This was published 10 months ago
Opinion
Why Jarryd Hayne’s spitting mate proves that defamation law is an ass
Geoffrey Watson
BarristerIt is obvious that defamation law is broken. A recent spate of ridiculous cases proves it.
Keep in mind that defamation should be an important part of our justice system, protecting citizens, and repairing damaged reputations. But it also places a clog on our freedom of speech, so it is essential we get the balance right.
The sad truth is that defamation law is fulfilling none of its purposes, it is curtailing press freedom, and producing grossly unjust results.

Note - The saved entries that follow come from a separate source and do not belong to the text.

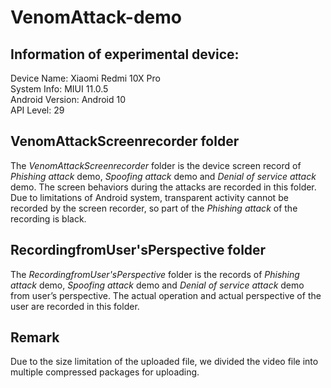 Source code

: # VenomAttack-demo

## Information of experimental device:  
Device Name: Xiaomi Redmi 10X Pro  
System Info: MIUI 11.0.5  
Android Version: Android 10  
API Level: 29  

## VenomAttackScreenrecorder folder
The *VenomAttackScreenrecorder* folder is the device screen record of *Phishing attack* demo, *Spoofing attack* demo and *Denial of service attack* demo.
The screen behaviors during the attacks are recorded in this folder.
Due to limitations of Android system, transparent activity cannot be recorded by the screen recorder, so part of the *Phishing attack* of the recording is black.

## RecordingfromUser'sPerspective folder
The *RecordingfromUser'sPerspective* folder is the records of *Phishing attack* demo, *Spoofing attack* demo and *Denial of service attack* demo from user’s perspective.
The actual operation and actual perspective of the user are recorded in this folder.

## Remark
Due to the size limitation of the uploaded file, we divided the video file into multiple compressed packages for uploading.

As though to prove the point, this week the Federal Court delivered a remarkable judgment. The claim had a sordid background. A young woman was sexually assaulted by Jarryd Hayne, the former rugby league player. Hayne was convicted of two counts of sexual intercourse without consent. Without that woman’s courage, a serious crime would have gone unpunished, and Hayne would still walk free in our community.
But that is only background; the defamation case did not involve the young woman or Hayne. The man who successfully sued Seven for defamation damages was Mina Greiss, a friend of Hayne who was present on the day Hayne was sentenced.
The young woman assaulted was leaving court after giving a victim’s impact statement detailing the effect Hayne’s brutality had on her. The defamation judge found that Greiss was “angry” at the woman and held her in “contempt” because he thought Hayne was innocent and that the young woman “had not told the truth”. Greiss moved toward the woman. He urged the surrounding press to report something adverse about her. (I will not repeat it because that is what Greiss wanted).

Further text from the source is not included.